After coverage by The Hollywood Reporter and other outlets, Rourke posted an Instagram video calling the fundraiser “humiliating” and saying he did not know who started it. Hines maintains the campaign was created with Rourke’s initial awareness—her account that he said “OK, great”—and that if he declines the donations they will be returned to contributors.

Analysis & Implications

This episode highlights several intersecting issues: the precariousness of freelance creative careers, the limits of informal financial management, and the reputational risks of well-intentioned third-party fundraising. Rourke’s lack of a bank account and reliance on a manager to front moving and hotel costs illustrates how quickly a high-profile life can become operationally fragile when health, housing and administrative systems fail.

Public crowdfunding can bring rapid resources but also opens privacy and consent questions. The campaign’s swift ascent—approaching $100,000—shows the power of fan networks, yet the actor’s public rejection of the effort underscores tensions between recipient dignity and donor impulse. For managers and advocates, this case may prompt clearer consent protocols and contingency plans before launching public appeals.
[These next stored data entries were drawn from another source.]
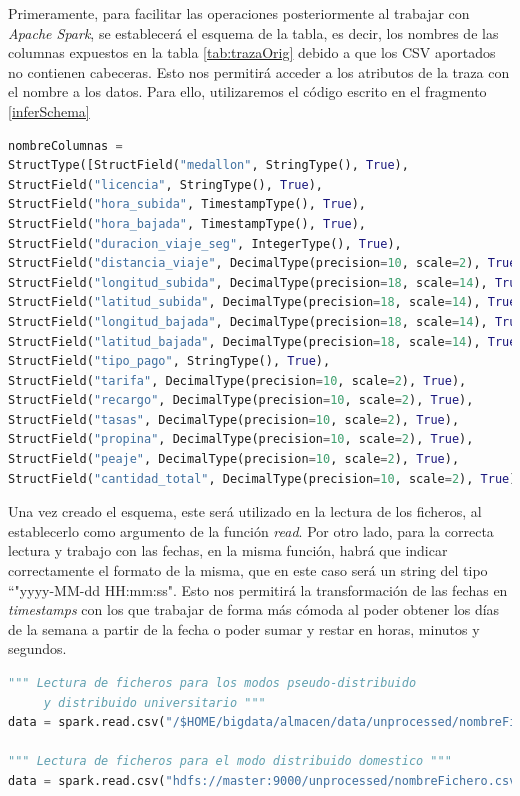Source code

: Primeramente, para facilitar las operaciones posteriormente al trabajar con \textit{Apache Spark}, se establecerá el esquema de la tabla, es decir, los nombres de las columnas expuestos en la tabla \ref{tab:trazaOrig} debido a que los \gls{CSV} aportados no contienen cabeceras. Esto nos permitirá acceder a los atributos de la traza con el nombre a los datos. Para ello, utilizaremos el código escrito en el fragmento \ref{inferSchema}

\begin{lstlisting}[label=inferSchema,language=Python,frame=single,caption=Código para establecer el esquema del \gls{CSV} y facilitar el acceso a los atributos]
nombreColumnas = 
StructType([StructField("medallon", StringType(), True),
StructField("licencia", StringType(), True),
StructField("hora_subida", TimestampType(), True),
StructField("hora_bajada", TimestampType(), True),
StructField("duracion_viaje_seg", IntegerType(), True),
StructField("distancia_viaje", DecimalType(precision=10, scale=2), True),
StructField("longitud_subida", DecimalType(precision=18, scale=14), True),
StructField("latitud_subida", DecimalType(precision=18, scale=14), True),
StructField("longitud_bajada", DecimalType(precision=18, scale=14), True),
StructField("latitud_bajada", DecimalType(precision=18, scale=14), True),
StructField("tipo_pago", StringType(), True),
StructField("tarifa", DecimalType(precision=10, scale=2), True),
StructField("recargo", DecimalType(precision=10, scale=2), True),
StructField("tasas", DecimalType(precision=10, scale=2), True),
StructField("propina", DecimalType(precision=10, scale=2), True),
StructField("peaje", DecimalType(precision=10, scale=2), True),
StructField("cantidad_total", DecimalType(precision=10, scale=2), True)])
\end{lstlisting}

Una vez creado el esquema, este será utilizado en la lectura de los ficheros, al establecerlo como argumento de la función \textit{read}. Por otro lado, para la correcta lectura y trabajo con las fechas, en la misma función, habrá que indicar correctamente el formato de la misma, que en este caso será un string del tipo ``"yyyy-MM-dd HH:mm:ss". Esto nos permitirá la transformación de las fechas en \textit{timestamps} con los que trabajar de forma más cómoda al poder obtener los días de la semana a partir de la fecha o poder sumar y restar en horas, minutos y segundos.

\begin{lstlisting}[label=readCSV,language=python,frame=single,caption=Código para leer los ficheros \gls{CSV}]
""" Lectura de ficheros para los modos pseudo-distribuido
     y distribuido universitario """
data = spark.read.csv("/$HOME/bigdata/almacen/data/unprocessed/nombreFichero.csv", schema=nombreColumnas, timestampFormat="yyyy-MM-dd HH:mm:ss")

""" Lectura de ficheros para el modo distribuido domestico """
data = spark.read.csv("hdfs://master:9000/unprocessed/nombreFichero.csv", schema=nombreColumnas, timestampFormat="yyyy-MM-dd HH:mm:ss")
\end{lstlisting}

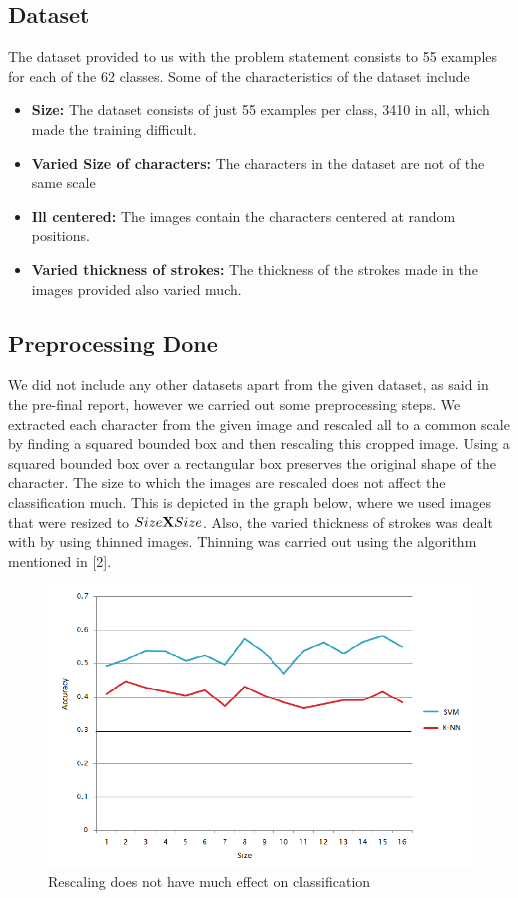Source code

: \documentclass[conference]{IEEEtran}
\begin{document}
\subsection{Dataset}
The dataset provided to us with the problem statement consists to 55 examples for each of the 62 classes. Some of the characteristics of the dataset include
\begin{itemize}
\item{{\bf{Size:}} The dataset consists of just 55 examples per class, 3410 in all, which made the training difficult.}
\item{{\bf{Varied Size of characters:}} The characters in the dataset are not of the same scale}
\item{{\bf{Ill centered:}} The images contain the characters centered at random positions.}
\item{{\bf{Varied thickness of strokes:}} The thickness of the strokes made in the images provided also varied much.}
\end{itemize}
\subsection{Preprocessing Done}
We did not include any other datasets apart from the given dataset, as said in the pre-final report, however we carried out some preprocessing steps. We extracted each character from the given image and rescaled all to a common scale by finding a squared bounded box and then rescaling this cropped image. Using a squared bounded box over a rectangular box preserves the original shape of the character. The size to which the images are rescaled does not affect the classification much. This is depicted in the graph below, where we used images that were resized to $Size{\bf X}Size$. 
Also, the varied thickness of strokes was dealt with by using thinned images. Thinning was carried out using the algorithm mentioned in [2].

\begin{figure}[h]
  \centering
    \includegraphics[scale = 0.4]{Scale_eff.png}
  \caption{Rescaling does not have much effect on classification }
\end{figure}
\end{document}
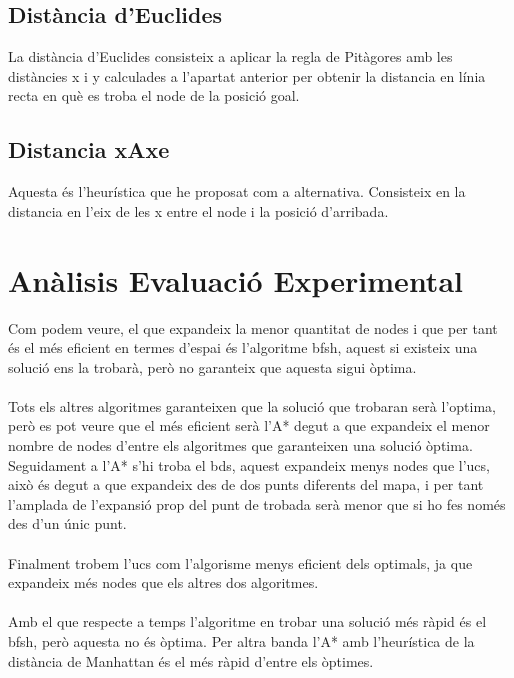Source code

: \documentclass{article}
\begin{document}
\subsection{Distància d'Euclides}
La distància d'Euclides consisteix a aplicar la regla de Pitàgores amb les distàncies x i y calculades a l'apartat anterior per obtenir la distancia en línia recta en què es troba el node de la posició goal.
\subsection{Distancia xAxe}
Aquesta és l'heurística que he proposat com a alternativa. Consisteix en la distancia en l'eix de les x entre el node i la posició d'arribada.

\section{Anàlisis Evaluació Experimental}
Com podem veure, el que expandeix la menor quantitat de nodes i que per tant és el més eficient en termes d'espai és l'algoritme bfsh, aquest si existeix una solució ens la trobarà, però no garanteix que aquesta sigui òptima.
\\\\
Tots els altres algoritmes garanteixen que la solució que trobaran serà l'optima, però es pot veure que el més eficient serà l'A* degut a que expandeix el menor nombre de nodes d'entre els algoritmes que garanteixen una solució òptima.\\
Seguidament a l'A* s'hi troba el bds, aquest expandeix menys nodes que l'ucs, això és degut a que expandeix des de dos punts diferents del mapa, i per tant l'amplada de l'expansió prop del punt de trobada serà menor que si ho fes només des d'un únic punt.
\\\\
Finalment trobem l'ucs com l'algorisme menys eficient dels optimals, ja que expandeix més nodes que els altres dos algoritmes.
\\\\
Amb el que respecte a temps l'algoritme en trobar una solució més ràpid és el bfsh, però aquesta no és òptima. Per altra banda l'A* amb l'heurística de la distància de Manhattan és el més ràpid d'entre els òptimes.
\end{document}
Industry-side ramifications include renewed attention to casting and hiring practices for veteran performers. Hines says four movie offers arrived in the wake of the story, which could provide income that offsets immediate needs; however, systemic solutions—better access to financial planning, union support or emergency funds—would reduce reliance on ad hoc crowdfunding.

Comparison & Data

Item Reported Amount
Previous rent $5,200/month
Raised via GoFundMe (approx.) ~$100,000
New rent cited $7,000/month
Storage sheds 4 sheds costing >$3,000/month

The table highlights mismatches between recurring housing costs and episodic income. A spike in donations can provide immediate relief but may not resolve ongoing monthly obligations such as rent increases and storage fees that compound quickly.

Reactions & Quotes

“The GoFundMe was done for Mickey. That money’s going to Mickey. It’s not going to me.”

Kimberly Hines, manager

This comment was offered to explain intent and to reassure donors the funds were for Rourke’s benefit.

“I’m not taking charity,”

Mickey Rourke, via Instagram video (paraphrased)

Rourke’s public refusal framed the fundraiser as humiliating and prompted Hines to say she would return donations if he insists.

Unconfirmed

  • Exact final GoFundMe total and whether donors have been refunded remain unverified pending confirmation from the fundraiser platform.
  • The landlord’s full rationale for the rent hike and any formal eviction notices filed in court have not been independently reviewed for this report.

Bottom Line

The episode surrounding Mickey Rourke’s eviction and the manager-launched GoFundMe underscores how public empathy and media attention can produce both tangible relief and uncomfortable scrutiny. While Hines presents the fundraiser as an emergency, Rourke’s public discomfort reflects a broader tension between aid and autonomy for public figures.

Longer-term, the case points to the need for better contingency planning for aging performers—clearer financial management, accessible emergency resources through unions or industry groups, and transparent consent practices for any third-party fundraising. For now, Hines says she will remain Rourke’s manager and continue to coordinate housing and work opportunities while honoring his choice if he requests refunds to donors.